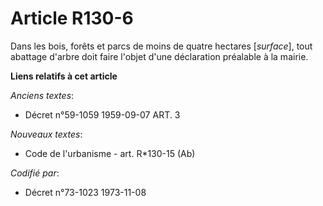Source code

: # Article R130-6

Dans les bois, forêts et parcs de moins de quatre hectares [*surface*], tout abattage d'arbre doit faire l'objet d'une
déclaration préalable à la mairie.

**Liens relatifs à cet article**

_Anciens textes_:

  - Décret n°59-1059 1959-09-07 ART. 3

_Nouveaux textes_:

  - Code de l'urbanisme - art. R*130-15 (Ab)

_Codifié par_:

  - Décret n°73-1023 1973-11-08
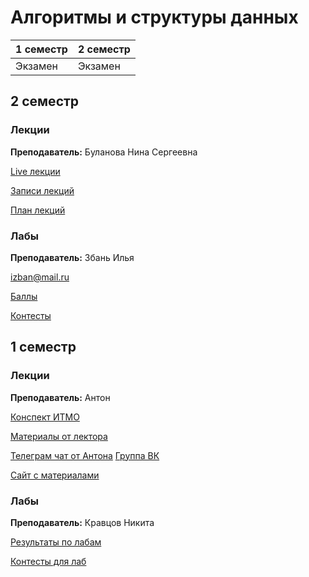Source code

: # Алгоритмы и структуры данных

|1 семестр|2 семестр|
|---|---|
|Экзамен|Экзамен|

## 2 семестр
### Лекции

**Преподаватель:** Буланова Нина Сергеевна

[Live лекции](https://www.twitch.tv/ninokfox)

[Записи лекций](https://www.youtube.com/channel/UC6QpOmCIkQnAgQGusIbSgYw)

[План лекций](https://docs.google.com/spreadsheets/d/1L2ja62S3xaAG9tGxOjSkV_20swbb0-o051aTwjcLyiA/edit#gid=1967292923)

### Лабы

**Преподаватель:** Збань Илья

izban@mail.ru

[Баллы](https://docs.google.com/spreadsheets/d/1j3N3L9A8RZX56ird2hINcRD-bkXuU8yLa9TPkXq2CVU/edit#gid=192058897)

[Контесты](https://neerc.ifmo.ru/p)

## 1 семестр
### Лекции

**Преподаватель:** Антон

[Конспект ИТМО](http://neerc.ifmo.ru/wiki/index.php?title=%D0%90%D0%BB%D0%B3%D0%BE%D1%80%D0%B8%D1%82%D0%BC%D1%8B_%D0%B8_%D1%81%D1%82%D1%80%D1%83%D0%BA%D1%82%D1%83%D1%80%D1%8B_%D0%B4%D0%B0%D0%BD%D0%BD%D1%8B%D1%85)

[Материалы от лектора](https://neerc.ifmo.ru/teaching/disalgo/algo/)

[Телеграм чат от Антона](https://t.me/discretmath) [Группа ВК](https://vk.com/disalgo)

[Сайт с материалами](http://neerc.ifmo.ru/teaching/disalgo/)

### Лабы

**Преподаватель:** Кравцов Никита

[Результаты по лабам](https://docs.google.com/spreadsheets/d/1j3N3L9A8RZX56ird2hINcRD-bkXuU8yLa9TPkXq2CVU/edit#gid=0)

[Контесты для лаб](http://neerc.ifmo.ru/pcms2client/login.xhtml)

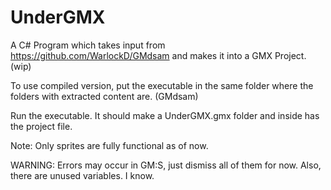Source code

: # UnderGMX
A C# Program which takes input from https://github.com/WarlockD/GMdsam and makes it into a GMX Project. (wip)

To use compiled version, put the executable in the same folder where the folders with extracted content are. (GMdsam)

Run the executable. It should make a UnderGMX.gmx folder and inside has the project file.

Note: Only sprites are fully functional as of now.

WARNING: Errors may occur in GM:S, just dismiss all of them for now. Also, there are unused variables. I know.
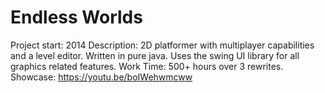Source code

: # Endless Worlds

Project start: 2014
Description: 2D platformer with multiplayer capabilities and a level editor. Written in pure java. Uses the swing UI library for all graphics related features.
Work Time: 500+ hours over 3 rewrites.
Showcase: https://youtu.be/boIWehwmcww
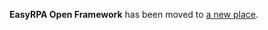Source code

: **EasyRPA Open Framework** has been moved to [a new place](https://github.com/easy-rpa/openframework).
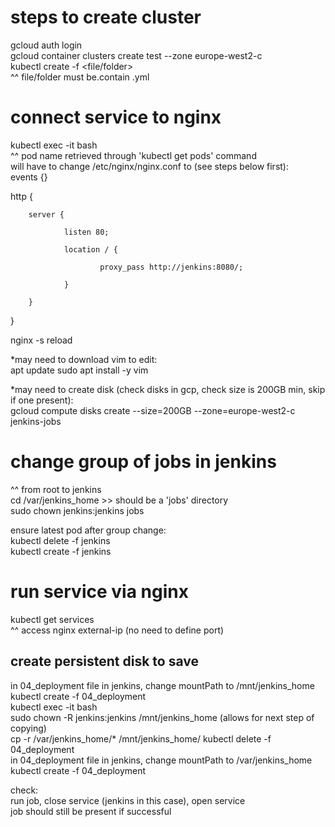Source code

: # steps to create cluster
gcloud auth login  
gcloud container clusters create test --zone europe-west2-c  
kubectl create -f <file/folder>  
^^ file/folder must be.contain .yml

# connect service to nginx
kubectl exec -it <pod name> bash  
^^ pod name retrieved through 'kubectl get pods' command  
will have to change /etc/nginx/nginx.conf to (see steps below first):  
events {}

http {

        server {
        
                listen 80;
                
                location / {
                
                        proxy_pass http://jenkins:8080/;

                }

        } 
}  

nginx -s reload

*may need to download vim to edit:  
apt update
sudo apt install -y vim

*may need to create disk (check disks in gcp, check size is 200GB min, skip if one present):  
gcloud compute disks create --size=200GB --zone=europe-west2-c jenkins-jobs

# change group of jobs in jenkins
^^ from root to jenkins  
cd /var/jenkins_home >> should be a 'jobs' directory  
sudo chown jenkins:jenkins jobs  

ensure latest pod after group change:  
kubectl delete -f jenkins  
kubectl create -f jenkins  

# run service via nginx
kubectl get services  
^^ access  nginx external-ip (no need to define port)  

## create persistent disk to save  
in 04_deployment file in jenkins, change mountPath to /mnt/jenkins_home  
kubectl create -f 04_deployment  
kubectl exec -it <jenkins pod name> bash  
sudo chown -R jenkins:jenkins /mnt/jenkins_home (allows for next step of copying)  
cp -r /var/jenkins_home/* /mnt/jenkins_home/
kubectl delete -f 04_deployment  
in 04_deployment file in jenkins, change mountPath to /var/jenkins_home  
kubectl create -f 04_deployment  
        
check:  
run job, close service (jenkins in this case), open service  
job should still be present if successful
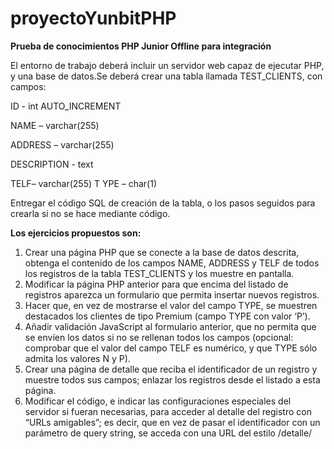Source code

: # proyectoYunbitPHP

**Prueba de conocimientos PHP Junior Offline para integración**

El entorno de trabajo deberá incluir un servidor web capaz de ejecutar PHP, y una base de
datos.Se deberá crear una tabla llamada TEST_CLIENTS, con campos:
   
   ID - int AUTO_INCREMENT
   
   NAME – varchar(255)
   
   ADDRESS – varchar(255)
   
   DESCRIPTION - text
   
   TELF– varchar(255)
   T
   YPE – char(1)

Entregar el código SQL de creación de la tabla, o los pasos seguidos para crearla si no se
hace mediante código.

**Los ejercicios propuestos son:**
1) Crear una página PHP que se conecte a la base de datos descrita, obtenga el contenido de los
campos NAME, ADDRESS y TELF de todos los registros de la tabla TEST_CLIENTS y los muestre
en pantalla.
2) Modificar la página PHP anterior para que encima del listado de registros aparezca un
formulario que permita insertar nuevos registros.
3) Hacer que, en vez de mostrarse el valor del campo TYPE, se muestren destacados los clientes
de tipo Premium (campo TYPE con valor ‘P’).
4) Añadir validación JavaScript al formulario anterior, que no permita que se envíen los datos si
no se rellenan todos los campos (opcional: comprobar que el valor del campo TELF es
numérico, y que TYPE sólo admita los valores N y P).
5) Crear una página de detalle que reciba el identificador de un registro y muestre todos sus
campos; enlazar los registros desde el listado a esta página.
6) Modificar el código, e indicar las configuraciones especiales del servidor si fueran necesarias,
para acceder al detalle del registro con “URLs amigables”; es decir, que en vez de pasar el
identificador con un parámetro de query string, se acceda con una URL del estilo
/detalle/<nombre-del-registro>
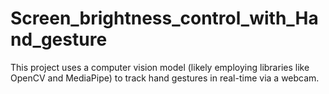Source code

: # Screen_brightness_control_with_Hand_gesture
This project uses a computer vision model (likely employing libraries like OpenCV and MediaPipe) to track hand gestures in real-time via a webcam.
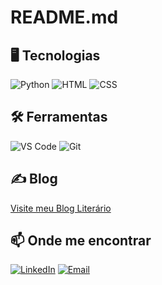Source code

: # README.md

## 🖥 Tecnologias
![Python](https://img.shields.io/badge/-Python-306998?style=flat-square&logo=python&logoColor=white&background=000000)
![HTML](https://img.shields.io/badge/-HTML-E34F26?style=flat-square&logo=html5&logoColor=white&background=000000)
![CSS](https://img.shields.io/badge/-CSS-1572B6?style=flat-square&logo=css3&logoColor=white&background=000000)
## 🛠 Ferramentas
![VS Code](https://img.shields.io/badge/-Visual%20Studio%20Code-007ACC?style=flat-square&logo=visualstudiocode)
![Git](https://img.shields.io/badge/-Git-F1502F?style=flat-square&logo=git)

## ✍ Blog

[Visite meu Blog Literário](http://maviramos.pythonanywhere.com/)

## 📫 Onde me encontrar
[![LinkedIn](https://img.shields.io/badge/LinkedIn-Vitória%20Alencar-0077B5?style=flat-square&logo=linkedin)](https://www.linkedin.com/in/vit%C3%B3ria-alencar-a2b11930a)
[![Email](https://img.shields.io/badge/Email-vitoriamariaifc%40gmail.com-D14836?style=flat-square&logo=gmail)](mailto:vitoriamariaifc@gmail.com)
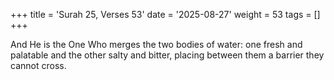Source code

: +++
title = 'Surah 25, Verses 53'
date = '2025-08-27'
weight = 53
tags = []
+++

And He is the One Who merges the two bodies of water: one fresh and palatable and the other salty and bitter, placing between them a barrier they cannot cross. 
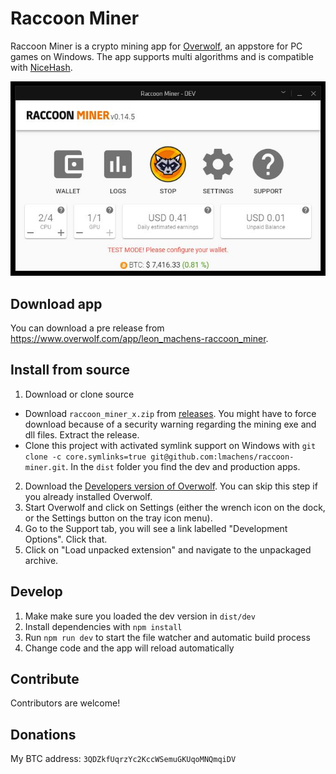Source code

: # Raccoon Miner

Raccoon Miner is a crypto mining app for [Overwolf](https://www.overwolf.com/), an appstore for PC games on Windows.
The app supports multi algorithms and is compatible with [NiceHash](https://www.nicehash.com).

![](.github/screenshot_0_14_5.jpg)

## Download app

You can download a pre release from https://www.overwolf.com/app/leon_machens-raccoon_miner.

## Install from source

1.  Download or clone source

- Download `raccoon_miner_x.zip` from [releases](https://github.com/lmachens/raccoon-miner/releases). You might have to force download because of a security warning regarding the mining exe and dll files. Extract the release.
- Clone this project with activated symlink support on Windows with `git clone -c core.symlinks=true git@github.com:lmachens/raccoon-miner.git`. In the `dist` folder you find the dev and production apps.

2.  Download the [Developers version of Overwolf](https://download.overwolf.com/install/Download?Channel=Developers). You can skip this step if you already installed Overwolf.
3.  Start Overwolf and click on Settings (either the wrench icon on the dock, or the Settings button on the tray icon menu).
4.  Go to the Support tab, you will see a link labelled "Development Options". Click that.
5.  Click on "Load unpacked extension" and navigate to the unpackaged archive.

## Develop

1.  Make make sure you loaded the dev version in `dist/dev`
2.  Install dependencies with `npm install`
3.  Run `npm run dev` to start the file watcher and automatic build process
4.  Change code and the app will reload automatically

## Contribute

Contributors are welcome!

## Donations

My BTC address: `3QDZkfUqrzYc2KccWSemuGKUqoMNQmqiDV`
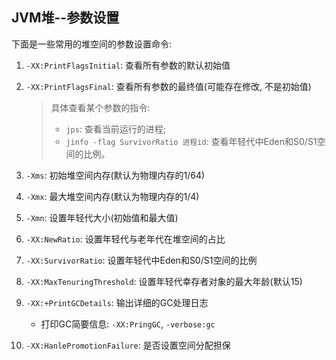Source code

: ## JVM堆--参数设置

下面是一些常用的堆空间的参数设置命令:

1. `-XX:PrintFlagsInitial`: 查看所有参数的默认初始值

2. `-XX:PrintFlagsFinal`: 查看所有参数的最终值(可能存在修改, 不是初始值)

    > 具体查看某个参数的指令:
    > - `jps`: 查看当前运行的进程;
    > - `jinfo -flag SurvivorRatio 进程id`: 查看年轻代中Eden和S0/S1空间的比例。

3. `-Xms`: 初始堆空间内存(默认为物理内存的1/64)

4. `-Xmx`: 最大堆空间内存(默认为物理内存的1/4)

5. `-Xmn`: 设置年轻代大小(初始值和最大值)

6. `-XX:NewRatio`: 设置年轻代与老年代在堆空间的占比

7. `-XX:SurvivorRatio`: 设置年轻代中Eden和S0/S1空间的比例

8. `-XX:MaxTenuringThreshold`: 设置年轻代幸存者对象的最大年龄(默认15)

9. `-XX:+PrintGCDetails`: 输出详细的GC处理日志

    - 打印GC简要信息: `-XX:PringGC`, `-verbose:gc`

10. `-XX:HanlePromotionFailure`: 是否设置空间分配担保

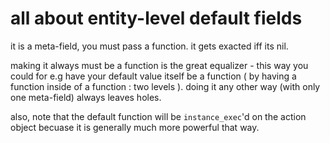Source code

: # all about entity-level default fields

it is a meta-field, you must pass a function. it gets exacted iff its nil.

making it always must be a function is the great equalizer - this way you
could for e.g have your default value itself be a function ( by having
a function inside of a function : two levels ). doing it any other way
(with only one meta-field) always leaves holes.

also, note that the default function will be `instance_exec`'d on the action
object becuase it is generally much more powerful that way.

WHAT IS BEING ASKED: Only the lines from the first line of the entries through the line containing "[Конспект ИТМО" should be output, exactly as they are, without pictures.

RESULT:
Source code

: # Article R130-6

Dans les bois, forêts et parcs de moins de quatre hectares [*surface*], tout abattage d'arbre doit faire l'objet d'une
déclaration préalable à la mairie.

**Liens relatifs à cet article**

_Anciens textes_:

  - Décret n°59-1059 1959-09-07 ART. 3

_Nouveaux textes_:

  - Code de l'urbanisme - art. R*130-15 (Ab)

_Codifié par_:

  - Décret n°73-1023 1973-11-08
Source code

: # Алгоритмы и структуры данных

|1 семестр|2 семестр|
|---|---|
|Экзамен|Экзамен|

## 2 семестр
### Лекции

**Преподаватель:** Буланова Нина Сергеевна

[Live лекции](https://www.twitch.tv/ninokfox)

[Записи лекций](https://www.youtube.com/channel/UC6QpOmCIkQnAgQGusIbSgYw)

[План лекций](https://docs.google.com/spreadsheets/d/1L2ja62S3xaAG9tGxOjSkV_20swbb0-o051aTwjcLyiA/edit#gid=1967292923)

### Лабы

**Преподаватель:** Збань Илья

izban@mail.ru

[Баллы](https://docs.google.com/spreadsheets/d/1j3N3L9A8RZX56ird2hINcRD-bkXuU8yLa9TPkXq2CVU/edit#gid=192058897)

[Контесты](https://neerc.ifmo.ru/p)

## 1 семестр
### Лекции

**Преподаватель:** Антон

[Конспект ИТМО](http://neerc.ifmo.ru/wiki/index.php?title=%D0%90%D0%BB%D0%B3%D0%BE%D1%80%D0%B8%D1%82%D0%BC%D1%8B_%D0%B8_%D1%81%D1%82%D1%80%D1%83%D0%BA%D1%82%D1%83%D1%80%D1%8B_%D0%B4%D0%B0%D0%BD%D0%BD%D1%8B%D1%85)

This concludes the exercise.